Saved data entries
▬▬▬▬▬▬▬▬▬▬

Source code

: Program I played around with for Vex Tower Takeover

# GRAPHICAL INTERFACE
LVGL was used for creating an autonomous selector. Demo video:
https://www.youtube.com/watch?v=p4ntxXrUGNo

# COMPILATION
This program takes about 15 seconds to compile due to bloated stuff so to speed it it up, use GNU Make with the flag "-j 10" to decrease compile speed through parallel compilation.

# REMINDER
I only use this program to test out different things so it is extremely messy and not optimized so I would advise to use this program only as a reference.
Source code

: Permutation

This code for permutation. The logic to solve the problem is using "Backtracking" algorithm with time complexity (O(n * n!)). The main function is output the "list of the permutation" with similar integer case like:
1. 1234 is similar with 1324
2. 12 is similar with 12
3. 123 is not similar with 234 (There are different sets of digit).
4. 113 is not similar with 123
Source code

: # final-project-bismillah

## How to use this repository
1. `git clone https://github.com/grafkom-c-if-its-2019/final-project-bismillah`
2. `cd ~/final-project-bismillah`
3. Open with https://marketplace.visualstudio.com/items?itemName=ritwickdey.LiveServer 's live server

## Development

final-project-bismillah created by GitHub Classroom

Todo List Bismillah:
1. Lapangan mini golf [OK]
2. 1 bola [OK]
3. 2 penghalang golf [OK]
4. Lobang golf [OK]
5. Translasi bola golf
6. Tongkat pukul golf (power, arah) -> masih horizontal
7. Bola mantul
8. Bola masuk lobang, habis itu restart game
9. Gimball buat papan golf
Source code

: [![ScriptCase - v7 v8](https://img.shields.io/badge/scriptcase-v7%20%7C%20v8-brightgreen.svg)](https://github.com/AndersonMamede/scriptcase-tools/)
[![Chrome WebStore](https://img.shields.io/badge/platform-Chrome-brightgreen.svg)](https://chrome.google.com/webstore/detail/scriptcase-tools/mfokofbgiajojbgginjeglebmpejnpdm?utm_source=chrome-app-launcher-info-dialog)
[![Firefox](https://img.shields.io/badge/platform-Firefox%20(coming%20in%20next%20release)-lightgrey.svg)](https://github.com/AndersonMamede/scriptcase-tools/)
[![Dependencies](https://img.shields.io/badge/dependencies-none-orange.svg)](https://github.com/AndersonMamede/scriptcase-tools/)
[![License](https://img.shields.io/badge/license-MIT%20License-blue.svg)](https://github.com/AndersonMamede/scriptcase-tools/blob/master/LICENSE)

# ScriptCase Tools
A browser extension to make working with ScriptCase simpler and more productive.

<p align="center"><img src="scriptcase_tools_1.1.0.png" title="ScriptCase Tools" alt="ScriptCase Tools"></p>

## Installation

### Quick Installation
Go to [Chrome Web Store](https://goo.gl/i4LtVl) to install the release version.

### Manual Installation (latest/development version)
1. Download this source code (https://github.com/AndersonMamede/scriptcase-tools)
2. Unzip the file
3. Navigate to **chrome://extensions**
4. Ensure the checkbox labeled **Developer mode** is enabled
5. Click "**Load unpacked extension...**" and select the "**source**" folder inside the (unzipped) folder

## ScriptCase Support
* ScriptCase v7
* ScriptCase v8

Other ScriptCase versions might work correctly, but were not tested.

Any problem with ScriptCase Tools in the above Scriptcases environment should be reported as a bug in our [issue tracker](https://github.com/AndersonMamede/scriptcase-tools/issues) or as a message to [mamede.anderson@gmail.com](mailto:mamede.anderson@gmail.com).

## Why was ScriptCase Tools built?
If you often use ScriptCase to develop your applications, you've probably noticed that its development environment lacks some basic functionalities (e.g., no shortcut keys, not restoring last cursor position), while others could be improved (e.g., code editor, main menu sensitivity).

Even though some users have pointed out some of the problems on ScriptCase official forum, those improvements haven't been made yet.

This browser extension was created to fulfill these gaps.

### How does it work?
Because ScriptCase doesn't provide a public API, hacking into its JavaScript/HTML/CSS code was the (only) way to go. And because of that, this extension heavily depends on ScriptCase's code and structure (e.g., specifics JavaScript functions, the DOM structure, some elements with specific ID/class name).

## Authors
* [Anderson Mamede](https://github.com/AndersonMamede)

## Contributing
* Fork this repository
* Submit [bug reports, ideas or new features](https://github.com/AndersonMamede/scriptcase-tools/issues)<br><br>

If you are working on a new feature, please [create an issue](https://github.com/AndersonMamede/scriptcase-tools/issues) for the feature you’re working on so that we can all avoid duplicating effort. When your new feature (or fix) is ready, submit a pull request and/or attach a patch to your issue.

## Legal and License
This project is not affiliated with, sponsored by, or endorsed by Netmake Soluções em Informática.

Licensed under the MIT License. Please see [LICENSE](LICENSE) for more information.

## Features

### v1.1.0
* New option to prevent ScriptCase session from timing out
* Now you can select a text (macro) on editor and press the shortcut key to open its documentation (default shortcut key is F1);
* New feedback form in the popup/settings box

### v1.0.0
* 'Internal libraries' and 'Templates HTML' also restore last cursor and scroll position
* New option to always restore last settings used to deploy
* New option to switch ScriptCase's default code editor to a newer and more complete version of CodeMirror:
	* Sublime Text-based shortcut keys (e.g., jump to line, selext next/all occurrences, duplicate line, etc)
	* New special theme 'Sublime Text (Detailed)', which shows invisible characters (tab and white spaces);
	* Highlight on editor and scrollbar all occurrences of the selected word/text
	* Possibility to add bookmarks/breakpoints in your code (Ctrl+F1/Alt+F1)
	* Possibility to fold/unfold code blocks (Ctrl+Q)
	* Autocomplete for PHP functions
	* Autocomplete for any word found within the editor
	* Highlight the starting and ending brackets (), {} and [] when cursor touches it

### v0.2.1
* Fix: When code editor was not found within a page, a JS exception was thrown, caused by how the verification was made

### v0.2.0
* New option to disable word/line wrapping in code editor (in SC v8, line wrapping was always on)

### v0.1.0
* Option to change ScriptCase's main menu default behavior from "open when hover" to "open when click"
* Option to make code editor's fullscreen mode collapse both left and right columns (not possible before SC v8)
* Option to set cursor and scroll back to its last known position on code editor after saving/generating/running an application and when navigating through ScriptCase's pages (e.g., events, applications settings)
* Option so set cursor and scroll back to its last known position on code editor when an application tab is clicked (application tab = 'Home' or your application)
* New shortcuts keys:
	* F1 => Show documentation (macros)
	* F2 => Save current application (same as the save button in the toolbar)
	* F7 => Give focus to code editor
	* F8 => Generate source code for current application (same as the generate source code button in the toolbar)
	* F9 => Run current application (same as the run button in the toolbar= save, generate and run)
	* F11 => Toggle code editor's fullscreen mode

▬▬▬▬▬▬▬▬▬▬

:: Action item ::
Every record shown above should appear again in your answer, unchanged.

:: Exercise response ::
Source code

: Program I played around with for Vex Tower Takeover

# GRAPHICAL INTERFACE
LVGL was used for creating an autonomous selector. Demo video:
https://www.youtube.com/watch?v=p4ntxXrUGNo

# COMPILATION
This program takes about 15 seconds to compile due to bloated stuff so to speed it it up, use GNU Make with the flag "-j 10" to decrease compile speed through parallel compilation.

# REMINDER
I only use this program to test out different things so it is extremely messy and not optimized so I would advise to use this program only as a reference.
Source code

: Permutation

This code for permutation. The logic to solve the problem is using "Backtracking" algorithm with time complexity (O(n * n!)). The main function is output the "list of the permutation" with similar integer case like:
1. 1234 is similar with 1324
2. 12 is similar with 12
3. 123 is not similar with 234 (There are different sets of digit).
4. 113 is not similar with 123
Source code

: # final-project-bismillah

## How to use this repository
1. `git clone https://github.com/grafkom-c-if-its-2019/final-project-bismillah`
2. `cd ~/final-project-bismillah`
3. Open with https://marketplace.visualstudio.com/items?itemName=ritwickdey.LiveServer 's live server

## Development

final-project-bismillah created by GitHub Classroom

Todo List Bismillah:
1. Lapangan mini golf [OK]
2. 1 bola [OK]
3. 2 penghalang golf [OK]
4. Lobang golf [OK]
5. Translasi bola golf
6. Tongkat pukul golf (power, arah) -> masih horizontal
7. Bola mantul
8. Bola masuk lobang, habis itu restart game
9. Gimball buat papan golf
Source code

: [![ScriptCase - v7 v8](https://img.shields.io/badge/scriptcase-v7%20%7C%20v8-brightgreen.svg)](https://github.com/AndersonMamede/scriptcase-tools/)
[![Chrome WebStore](https://img.shields.io/badge/platform-Chrome-brightgreen.svg)](https://chrome.google.com/webstore/detail/scriptcase-tools/mfokofbgiajojbgginjeglebmpejnpdm?utm_source=chrome-app-launcher-info-dialog)
[![Firefox](https://img.shields.io/badge/platform-Firefox%20(coming%20in%20next%20release)-lightgrey.svg)](https://github.com/AndersonMamede/scriptcase-tools/)
[![Dependencies](https://img.shields.io/badge/dependencies-none-orange.svg)](https://github.com/AndersonMamede/scriptcase-tools/)
[![License](https://img.shields.io/badge/license-MIT%20License-blue.svg)](https://github.com/AndersonMamede/scriptcase-tools/blob/master/LICENSE)

# ScriptCase Tools
A browser extension to make working with ScriptCase simpler and more productive.

<p align="center"><img src="scriptcase_tools_1.1.0.png" title="ScriptCase Tools" alt="ScriptCase Tools"></p>

## Installation

### Quick Installation
Go to [Chrome Web Store](https://goo.gl/i4LtVl) to install the release version.

### Manual Installation (latest/development version)
1. Download this source code (https://github.com/AndersonMamede/scriptcase-tools)
2. Unzip the file
3. Navigate to **chrome://extensions**
4. Ensure the checkbox labeled **Developer mode** is enabled
5. Click "**Load unpacked extension...**" and select the "**source**" folder inside the (unzipped) folder

## ScriptCase Support
* ScriptCase v7
* ScriptCase v8

Other ScriptCase versions might work correctly, but were not tested.

Any problem with ScriptCase Tools in the above Scriptcases environment should be reported as a bug in our [issue tracker](https://github.com/AndersonMamede/scriptcase-tools/issues) or as a message to [mamede.anderson@gmail.com](mailto:mamede.anderson@gmail.com).

## Why was ScriptCase Tools built?
If you often use ScriptCase to develop your applications, you've probably noticed that its development environment lacks some basic functionalities (e.g., no shortcut keys, not restoring last cursor position), while others could be improved (e.g., code editor, main menu sensitivity).

Even though some users have pointed out some of the problems on ScriptCase official forum, those improvements haven't been made yet.

This browser extension was created to fulfill these gaps.

### How does it work?
Because ScriptCase doesn't provide a public API, hacking into its JavaScript/HTML/CSS code was the (only) way to go. And because of that, this extension heavily depends on ScriptCase's code and structure (e.g., specifics JavaScript functions, the DOM structure, some elements with specific ID/class name).

## Authors
* [Anderson Mamede](https://github.com/AndersonMamede)

## Contributing
* Fork this repository
* Submit [bug reports, ideas or new features](https://github.com/AndersonMamede/scriptcase-tools/issues)<br><br>

If you are working on a new feature, please [create an issue](https://github.com/AndersonMamede/scriptcase-tools/issues) for the feature you’re working on so that we can all avoid duplicating effort. When your new feature (or fix) is ready, submit a pull request and/or attach a patch to your issue.

## Legal and License
This project is not affiliated with, sponsored by, or endorsed by Netmake Soluções em Informática.

Licensed under the MIT License. Please see [LICENSE](LICENSE) for more information.

## Features

### v1.1.0
* New option to prevent ScriptCase session from timing out
* Now you can select a text (macro) on editor and press the shortcut key to open its documentation (default shortcut key is F1);
* New feedback form in the popup/settings box

### v1.0.0
* 'Internal libraries' and 'Templates HTML' also restore last cursor and scroll position
* New option to always restore last settings used to deploy
* New option to switch ScriptCase's default code editor to a newer and more complete version of CodeMirror:
	* Sublime Text-based shortcut keys (e.g., jump to line, selext next/all occurrences, duplicate line, etc)
	* New special theme 'Sublime Text (Detailed)', which shows invisible characters (tab and white spaces);
	* Highlight on editor and scrollbar all occurrences of the selected word/text
	* Possibility to add bookmarks/breakpoints in your code (Ctrl+F1/Alt+F1)
	* Possibility to fold/unfold code blocks (Ctrl+Q)
	* Autocomplete for PHP functions
	* Autocomplete for any word found within the editor
	* Highlight the starting and ending brackets (), {} and [] when cursor touches it

### v0.2.1
* Fix: When code editor was not found within a page, a JS exception was thrown, caused by how the verification was made

### v0.2.0
* New option to disable word/line wrapping in code editor (in SC v8, line wrapping was always on)

### v0.1.0
* Option to change ScriptCase's main menu default behavior from "open when hover" to "open when click"
* Option to make code editor's fullscreen mode collapse both left and right columns (not possible before SC v8)
* Option to set cursor and scroll back to its last known position on code editor after saving/generating/running an application and when navigating through ScriptCase's pages (e.g., events, applications settings)
* Option so set cursor and scroll back to its last known position on code editor when an application tab is clicked (application tab = 'Home' or your application)
* New shortcuts keys:
	* F1 => Show documentation (macros)
	* F2 => Save current application (same as the save button in the toolbar)
	* F7 => Give focus to code editor
	* F8 => Generate source code for current application (same as the generate source code button in the toolbar)
	* F9 => Run current application (same as the run button in the toolbar= save, generate and run)
	* F11 => Toggle code editor's fullscreen mode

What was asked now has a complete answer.